Li & Fung, the Hong Kong-based manufacturer of hardgoods and apparel is continuing to grow its sales in higher margin areas, providing low double-digit top-line growth and increasing net income by 25% in 2004. The company continues to manufacture in Hong Kong and mainland China and it exports a large majority of its goods to the U.S.
However, the share of goods shipped to the U.S. is falling while exports to Canada, Europe, and Australasia all increased year-on-year.

Total sales at Li & Fung increased 10.1% to HK$47.17 billion ($6.05 bn) compared to HK$42.63 billion ($5.48 bn) last year. The company’s gross margin was 9.2%, up 30 basis points over the 8.9% reported last year. Selling, Merchandising, and Administrative costs climbed 10 basis points to 6.3% of sales. This brought core operating income up 20.8% to HK$1.60 billion ($204.8 mm) and a slight reduction in taxes and minority interest brought net income up 25.1% to HK$ 1.53 billion ($196.5 mm).

Mr. William Fung, group managing director of Li & Fung Limited, said, “The group’s recurring net profit increased by 61% over the three years and (the) core operating margin has increased from 2.8% to 3.4%. However, owing to a slow start at the beginning of the (three year) plan, the group did not meet its target of doubling its profit from the level achieved in 2001.”

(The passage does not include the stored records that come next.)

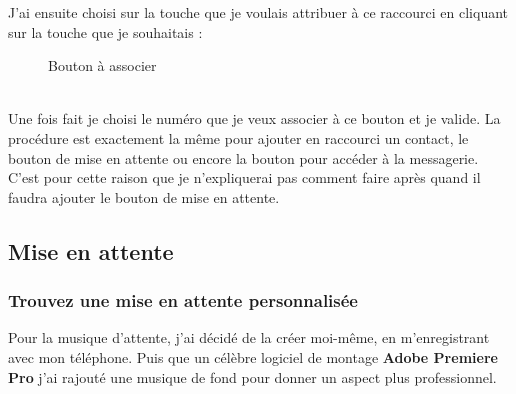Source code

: \documentclass[12pt, a4paper]{article}
\begin{document}
	J'ai ensuite choisi sur la touche que je voulais attribuer à ce raccourci
	en cliquant sur la touche que je souhaitais :
	\begin{figure}[h]
		\centering
		\caption{Bouton à associer}
		\label{fig:btnl}
	\end{figure}\\
	Une fois fait je choisi le numéro que je veux associer à ce bouton 
	et je valide. La procédure est exactement la même pour ajouter en raccourci
	un contact, le bouton de mise en attente ou encore la bouton pour accéder à la 
	messagerie. C'est pour cette raison que je n'expliquerai pas comment faire 
	après quand il faudra ajouter le bouton de mise en attente. 

	\subsection{Mise en attente}
	\subsubsection{Trouvez une mise en attente personnalisée}
	Pour la musique d'attente, j'ai décidé de la créer moi-même, en m'enregistrant
	avec mon téléphone. Puis que un célèbre logiciel de montage \textbf{Adobe Premiere Pro}
	j'ai rajouté une musique de fond pour donner un aspect plus professionnel.\\
\end{document}
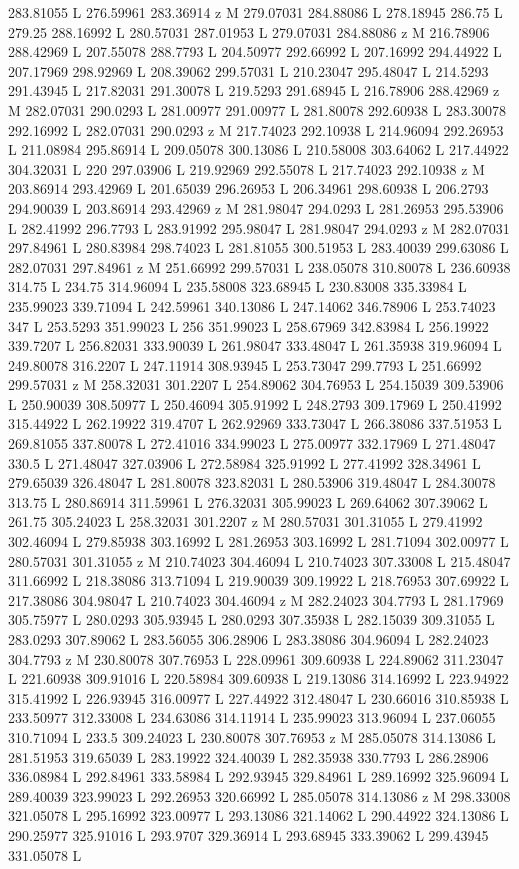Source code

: {\begin{scope}[local bounding box=bb]
{283.81055 L 276.59961 283.36914 z M 279.07031 284.88086 L 278.18945 286.75 L 279.25 288.16992 L 280.57031 287.01953 L 279.07031 284.88086 z M 216.78906 288.42969 L 207.55078 288.7793 L 204.50977 292.66992 L 207.16992 294.44922 L 207.17969 298.92969 L 208.39062 299.57031 L 210.23047 295.48047 L 214.5293 291.43945 L 217.82031 291.30078 L 219.5293 291.68945 L 216.78906 288.42969 z M 282.07031 290.0293 L 281.00977 291.00977 L 281.80078 292.60938 L 283.30078 292.16992 L 282.07031 290.0293 z M 217.74023 292.10938 L 214.96094 292.26953 L 211.08984 295.86914 L 209.05078 300.13086 L 210.58008 303.64062 L 217.44922 304.32031 L 220 297.03906 L 219.92969 292.55078 L 217.74023 292.10938 z M 203.86914 293.42969 L 201.65039 296.26953 L 206.34961 298.60938 L 206.2793 294.90039 L 203.86914 293.42969 z M 281.98047 294.0293 L 281.26953 295.53906 L 282.41992 296.7793 L 283.91992 295.98047 L 281.98047 294.0293 z M 282.07031 297.84961 L 280.83984 298.74023 L 281.81055 300.51953 L 283.40039 299.63086 L 282.07031 297.84961 z M 251.66992 299.57031 L 238.05078 310.80078 L 236.60938 314.75 L 234.75 314.96094 L 235.58008 323.68945 L 230.83008 335.33984 L 235.99023 339.71094 L 242.59961 340.13086 L 247.14062 346.78906 L 253.74023 347 L 253.5293 351.99023 L 256 351.99023 L 258.67969 342.83984 L 256.19922 339.7207 L 256.82031 333.90039 L 261.98047 333.48047 L 261.35938 319.96094 L 249.80078 316.2207 L 247.11914 308.93945 L 253.73047 299.7793 L 251.66992 299.57031 z M 258.32031 301.2207 L 254.89062 304.76953 L 254.15039 309.53906 L 250.90039 308.50977 L 250.46094 305.91992 L 248.2793 309.17969 L 250.41992 315.44922 L 262.19922 319.4707 L 262.92969 333.73047 L 266.38086 337.51953 L 269.81055 337.80078 L 272.41016 334.99023 L 275.00977 332.17969 L 271.48047 330.5 L 271.48047 327.03906 L 272.58984 325.91992 L 277.41992 328.34961 L 279.65039 326.48047 L 281.80078 323.82031 L 280.53906 319.48047 L 284.30078 313.75 L 280.86914 311.59961 L 276.32031 305.99023 L 269.64062 307.39062 L 261.75 305.24023 L 258.32031 301.2207 z M 280.57031 301.31055 L 279.41992 302.46094 L 279.85938 303.16992 L 281.26953 303.16992 L 281.71094 302.00977 L 280.57031 301.31055 z M 210.74023 304.46094 L 210.74023 307.33008 L 215.48047 311.66992 L 218.38086 313.71094 L 219.90039 309.19922 L 218.76953 307.69922 L 217.38086 304.98047 L 210.74023 304.46094 z M 282.24023 304.7793 L 281.17969 305.75977 L 280.0293 305.93945 L 280.0293 307.35938 L 282.15039 309.31055 L 283.0293 307.89062 L 283.56055 306.28906 L 283.38086 304.96094 L 282.24023 304.7793 z M 230.80078 307.76953 L 228.09961 309.60938 L 224.89062 311.23047 L 221.60938 309.91016 L 220.58984 309.60938 L 219.13086 314.16992 L 223.94922 315.41992 L 226.93945 316.00977 L 227.44922 312.48047 L 230.66016 310.85938 L 233.50977 312.33008 L 234.63086 314.11914 L 235.99023 313.96094 L 237.06055 310.71094 L 233.5 309.24023 L 230.80078 307.76953 z M 285.05078 314.13086 L 281.51953 319.65039 L 283.19922 324.40039 L 282.35938 330.7793 L 286.28906 336.08984 L 292.84961 333.58984 L 292.93945 329.84961 L 289.16992 325.96094 L 289.40039 323.99023 L 292.26953 320.66992 L 285.05078 314.13086 z M 298.33008 321.05078 L 295.16992 323.00977 L 293.13086 321.14062 L 290.44922 324.13086 L 290.25977 325.91016 L 293.9707 329.36914 L 293.68945 333.39062 L 299.43945 331.05078 L }
\end{scope}}
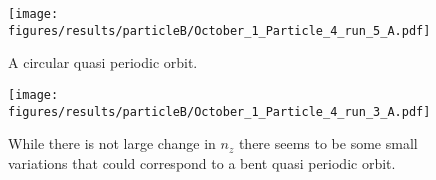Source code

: \begin{figure}[H]
\begin{center}
\texttt{[image: figures/results/particleB/October\_1\_Particle\_4\_run\_5\_A.pdf]}
\end{center}
\caption{A circular quasi periodic orbit.}
\label{fig:particleB3}
\end{figure}

\begin{figure}[H]
\begin{center}
\texttt{[image: figures/results/particleB/October\_1\_Particle\_4\_run\_3\_A.pdf]}
\end{center}
\caption{While there is not large change in $n_z$ there seems to be some small variations that could correspond to a bent quasi periodic orbit.}
\label{fig:particleB4}
\end{figure}


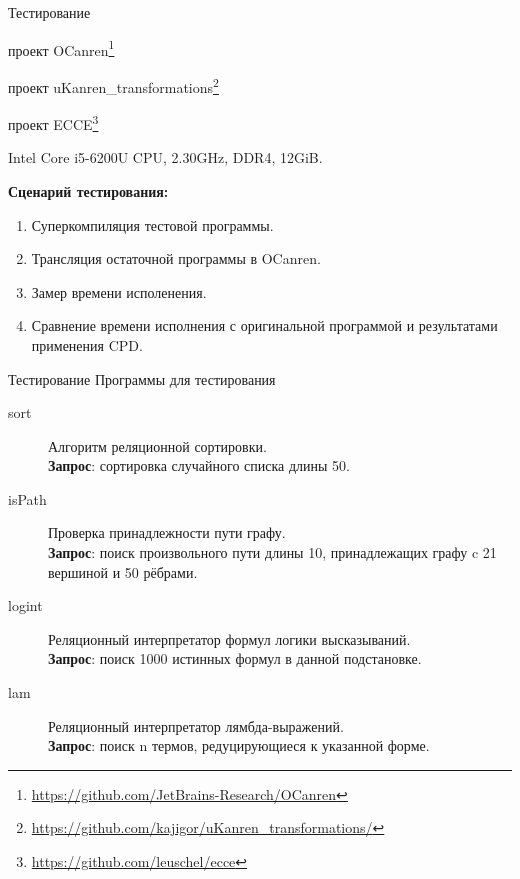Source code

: \documentclass[xcolor=table]{beamer}
\begin{document}
%
\begin{frame}{Тестирование}

\begin{description}[leftmargin=!]
\item[Реализация miniKanren:] проект OCanren\footnote{\url{https://github.com/JetBrains-Research/OCanren}}\\
\item[Реализация CPD для miniKanren:] проект uKanren\_transformations\footnote{\url{https://github.com/kajigor/uKanren_transformations/}}
\item[Реализация CPD для Prolog:] проект ECCE\footnote{\url{https://github.com/leuschel/ecce}}
\item[Платформа:] Intel Core i5-6200U CPU, 2.30GHz, DDR4, 12GiB.
\end{description}
{\bf Сценарий тестирования:}
\begin{enumerate}
\item Суперкомпиляция тестовой программы.
\item Трансляция остаточной программы в OCanren.
\item Замер времени исполенения.
\item Сравнение времени исполнения с оригинальной программой и результатами
      применения CPD.
\end{enumerate}
\end{frame}
%
\begin{frame}{Тестирование}
{\small Программы для тестирования}
\begin{description}
\item[sort]Алгоритм реляционной сортировки.\\
      {\bf Запрос}: сортировка случайного списка длины 50.
\item[isPath] Проверка принадлежности пути графу.\\
      {\bf Запрос}: поиск  произвольного пути длины 10, принадлежащих графу c 21 вершиной и 50 рёбрами.
\item[logint] Реляционный интерпретатор формул логики высказываний.\\
      {\bf Запрос}: поиск 1000 истинных формул в данной подстановке.
\item[lam] Реляционный интерпретатор лямбда-выражений.\\
      {\bf Запрос}: поиск n термов, редуцирующиеся к указанной форме.
\end{description}
\end{frame}
\end{document}
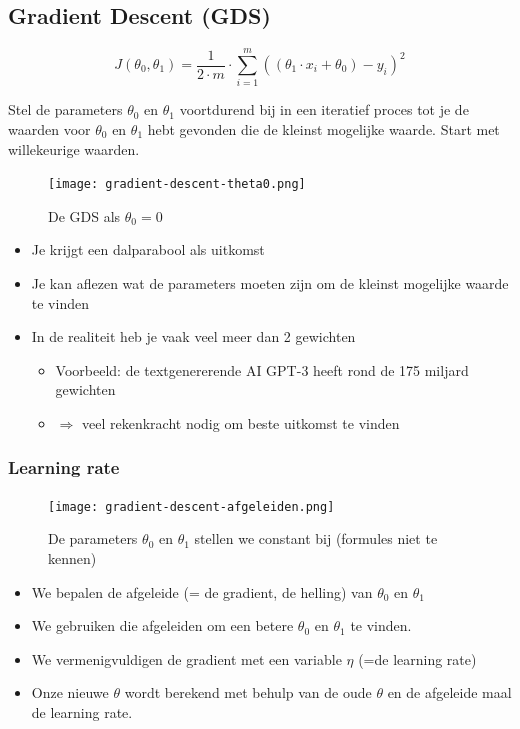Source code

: \documentclass{article}
\begin{document}
\subsection{Gradient Descent (GDS)}

\begin{equation}
J(\theta_0, \theta_1) = \frac{1}{2\cdot m} \cdot \sum_{i=1}^m ((\theta_1\cdot x_i + \theta_0) - y_i)^2
\end{equation}

Stel de parameters $\theta_0$ en $\theta_1$ voortdurend bij in een iteratief proces 
tot je de waarden voor $\theta_0$ en $\theta_1$ hebt gevonden die de kleinst mogelijke waarde. Start met willekeurige waarden.

\begin{figure}[H]
    \centering
    \texttt{[image: gradient-descent-theta0.png]}
    \caption{De GDS als $\theta_0 = 0$}
\end{figure}

\begin{itemize}
    \item Je krijgt een dalparabool als uitkomst 
    \item Je kan aflezen wat de parameters moeten zijn om de kleinst mogelijke waarde te vinden
    \item In de realiteit heb je vaak veel meer dan 2 gewichten
    \begin{itemize}
        \item Voorbeeld: de textgenererende AI GPT-3 heeft rond de 175 miljard gewichten 
        \item $\Rightarrow$ veel rekenkracht nodig om beste uitkomst te vinden
    \end{itemize}
\end{itemize}

\subsubsection{Learning rate}

\begin{figure}[H]
    \centering
    \texttt{[image: gradient-descent-afgeleiden.png]}
    \caption{De parameters $\theta_0$ en $\theta_1$ stellen we constant bij (formules niet te kennen)}
\end{figure}

\begin{itemize}
    \item We bepalen de afgeleide (= de gradient, de helling) van $\theta_0$ en $\theta_1$
    \item We gebruiken die afgeleiden om een betere $\theta_0$ en $\theta_1$ te vinden.
    \item We vermenigvuldigen de gradient met een variable $\eta$ (=de learning rate)
    \item Onze nieuwe $\theta$ wordt berekend met behulp van de oude $\theta$ en de afgeleide maal de learning rate. 
\end{itemize}
\end{document}
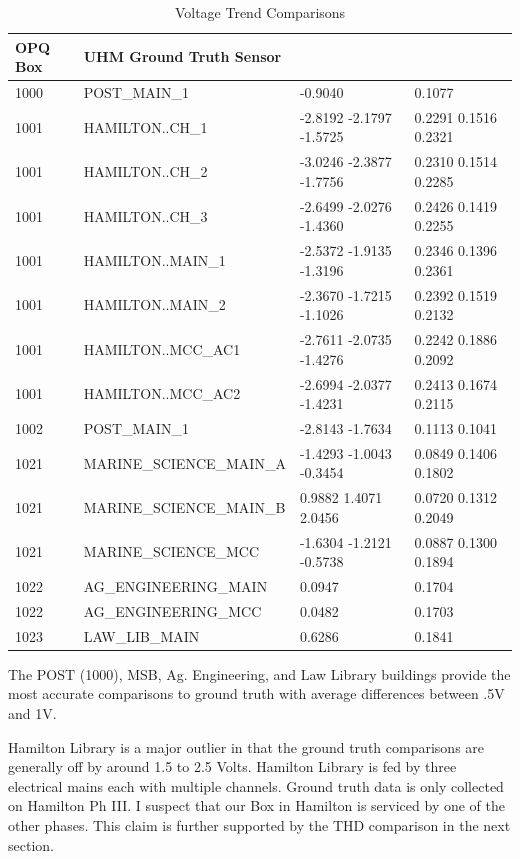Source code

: \begin{table}[H]
    \centering
    \caption{Voltage Trend Comparisons}
    \begin{tabularx}{\textwidth}{lXll}
        \toprule
        \textbf{OPQ Box} & \textbf{UHM Ground Truth Sensor} & \boldmath{$\mu$} & \boldmath{$\sigma$} \\
        \midrule
        1000 & POST\_MAIN\_1 & -0.9040 & 0.1077 \\
        1001 & HAMILTON..CH\_1 & -2.8192 -2.1797 -1.5725 & 0.2291 0.1516 0.2321 \\
        1001 & HAMILTON..CH\_2 & -3.0246 -2.3877 -1.7756 & 0.2310 0.1514 0.2285 \\
        1001 & HAMILTON..CH\_3 & -2.6499 -2.0276 -1.4360 & 0.2426 0.1419 0.2255 \\
        1001 & HAMILTON..MAIN\_1 & -2.5372 -1.9135 -1.3196 & 0.2346 0.1396 0.2361 \\
        1001 & HAMILTON..MAIN\_2 & -2.3670 -1.7215 -1.1026 & 0.2392 0.1519 0.2132 \\
        1001 & HAMILTON..MCC\_AC1 & -2.7611 -2.0735 -1.4276 & 0.2242 0.1886 0.2092 \\
        1001 & HAMILTON..MCC\_AC2 & -2.6994 -2.0377 -1.4231 & 0.2413 0.1674 0.2115 \\
        1002 & POST\_MAIN\_1 & -2.8143 -1.7634 & 0.1113 0.1041 \\
        1021 & MARINE\_SCIENCE\_MAIN\_A & -1.4293 -1.0043 -0.3454 & 0.0849 0.1406 0.1802 \\
        1021 & MARINE\_SCIENCE\_MAIN\_B & 0.9882 1.4071 2.0456 & 0.0720 0.1312 0.2049 \\
        1021 & MARINE\_SCIENCE\_MCC & -1.6304 -1.2121 -0.5738 & 0.0887 0.1300 0.1894 \\
        1022 & AG\_ENGINEERING\_MAIN & 0.0947 & 0.1704 \\
        1022 & AG\_ENGINEERING\_MCC & 0.0482 & 0.1703 \\
        1023 & LAW\_LIB\_MAIN & 0.6286 & 0.1841 \\
        \bottomrule
    \end{tabularx}
    \label{table:gt_v}
\end{table}

The POST (1000), MSB, Ag. Engineering, and Law Library buildings provide the most accurate comparisons to ground truth with average differences between .5V and 1V.

Hamilton Library is a major outlier in that the ground truth comparisons are generally off by around 1.5 to 2.5 Volts. Hamilton Library is fed by three electrical mains each with multiple channels. Ground truth data is only collected on Hamilton Ph III. I suspect that our Box in Hamilton is serviced by one of the other phases. This claim is further supported by the THD comparison in the next section.


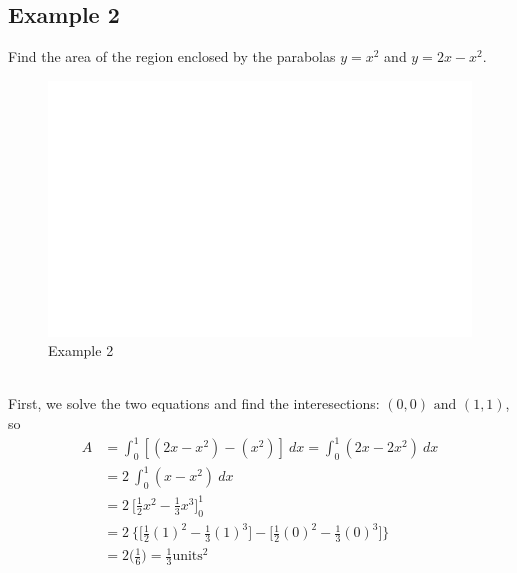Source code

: \documentclass[11pt]{article}
\begin{document}
\subsection{Example 2}
Find the area of the region enclosed by the parabolas $y = x^2$ and $y = 2x - x^2$.\\
\begin{figure}[h!]
    \centering
    \includegraphics[scale=0.5]{fig_6_2.png}
    \caption{Example 2}
    \label{Label}
\end{figure}
\\[8pt]
First, we solve the two equations and find the interesections: $ (0,0) \text{ and } (1,1) $, so
\begin{align*}
    A &= \int_{0}^{1}[(2x-x^2) - (x^2)]\ dx
    = \int_{0}^{1}(2x-2x^2)\ dx\\
    &= 2\ \int_{0}^{1}(x-x^2)\ dx\\
    &= 2\ \Big[\frac{1}{2}x^2 - \frac{1}{3}x^3\Big]_0^1\\
    &= 2\ \bigg\{ \Big[ \frac{1}{2} (1)^2 - \frac{1}{3} (1)^3 \Big] - \Big[ \frac{1}{2} (0)^2 - \frac{1}{3} (0)^3 \Big] \bigg\}\\
    &= 2\Big( \frac{1}{6} \Big) = \frac{1}{3}\text{units}^2
\end{align*}
\end{document}
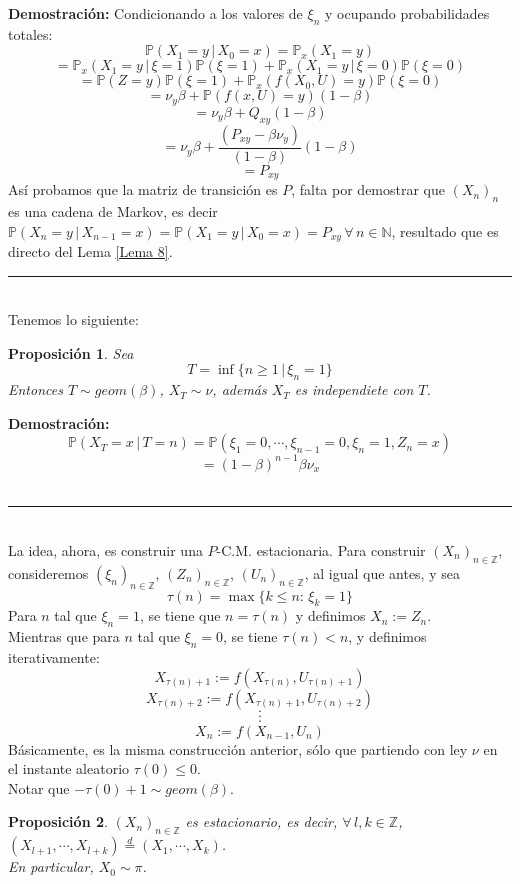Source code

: \documentclass[a4paper]{article}
\newcommand{\prob}{\mathbb{P}}
\newtheorem{prop}{Proposici\'on}
\numberwithin{equation}{subsection}
\numberwithin{definicion}{subsection}
\def\N{\mathbb N}
\def\Z{\mathbb Z}
\begin{document}
\textbf{Demostración: }Condicionando a los valores de $\xi_n$ y ocupando probabilidades totales:
\[\prob(X_1 = y\,|\,X_0=x) = \prob_x(X_1=y)\]
\[= \prob_x(X_1=y\,|\,\xi = 1)\prob(\xi =1) + \prob_x(X_1=y\,|\,\xi=0)\prob(\xi=0)\]
\[ = \prob(Z = y)\prob(\xi = 1) + \prob_x(f(X_0,U)=y)\prob(\xi=0)\]
\[ = \nu_y\beta + \prob(f(x,U)=y)(1-\beta)\]
\[ = \nu_y \beta + Q_{xy}(1-\beta)\]
\[=\nu_y\beta + \frac{(P_{xy}-\beta \nu_y)}{(1-\beta)}(1-\beta)\]
\[= P_{xy}\]
Así probamos que la matriz de transición es $P$, falta por demostrar que $(X_n)_n$ es una cadena de Markov, es decir $\prob(X_n=y\,|\,X_{n-1}=x)=\prob(X_1=y\,|\,X_0=x)=P_{xy}\,\forall\,n\in\N$, resultado que es directo del Lema \ref{Lema 8}.\\
\rule{0.7em}{0.7em}\\ \newline
Tenemos lo siguiente:
\begin{prop}
Sea
\[T = \inf\{n\geq 1\,|\,\xi_n=1\}\]
Entonces $T\sim geom(\beta)$, $X_T \sim \nu$, además $X_T$ es independiete con $T$.
\end{prop}

\textbf{Demostración: }
\[\prob(X_T = x\,|\,T=n) = \prob(\xi_1 = 0,\cdots,\xi_{n-1}=0,\xi_n=1,Z_n=x)\]
\[ = (1-\beta)^{n-1}\beta \nu_x\]\\
\rule{0.7em}{0.7em}\\ \newline
La idea, ahora, es construir una $P$-C.M. estacionaria. Para construir $(X_n)_{n\in \Z}$, consideremos $(\xi_n)_{n\in \Z}$, $(Z_n)_{n\in \Z}$, $(U_n)_{n\in \Z}$, al igual que antes, y sea
\[\tau(n) = \max\{k\leq n:\,\xi_k=1\}\]
Para $n$ tal que  $\xi_n = 1$, se tiene que  $n=\tau(n)$ y definimos $X_n:=Z_n$.\\ Mientras que para $n$ tal que $\xi_n =0$, se tiene $\tau(n)<n$, y definimos iterativamente:
\[X_{\tau(n)+1}:= f(X_{\tau(n)},U_{\tau(n)+1})\]
\[X_{\tau(n)+2}:= f(X_{\tau(n)+1},U_{\tau(n)+2})\]
\[\cdot\]
\[\cdot\]
\[\cdot\]
\[X_n:= f(X_{n-1},U_n)\]
Básicamente, es la misma construcción  anterior, sólo que partiendo  con ley $\nu$ en el instante aleatorio $\tau(0)\leq 0$.\\ \newline
Notar que $-\tau(0)+1 \sim geom(\beta)$.
\begin{prop}
$(X_n)_{n\in \Z}$ es estacionario, es decir, $\forall\, l,k\in \Z$, $(X_{l+1},\cdots,X_{l+k}) \overset{\,d\,}{=}(X_1,\cdots,X_k)$.\\ En particular, $X_0\sim \pi$.
\end{prop}
\end{document}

Of significance during the last Three-Year Plan was the group’s successful move into higher-margin business models, including the establishment of a brand business through licensing.

Looking forward, the target of Li & Fung’s new Three-Year Plan is to reach over US$10 billion in sales by 2007. In a prepared statement Mr. Fung also stated that changes in the sourcing markets, such as the removal of the quota system, have created new opportunities for the group.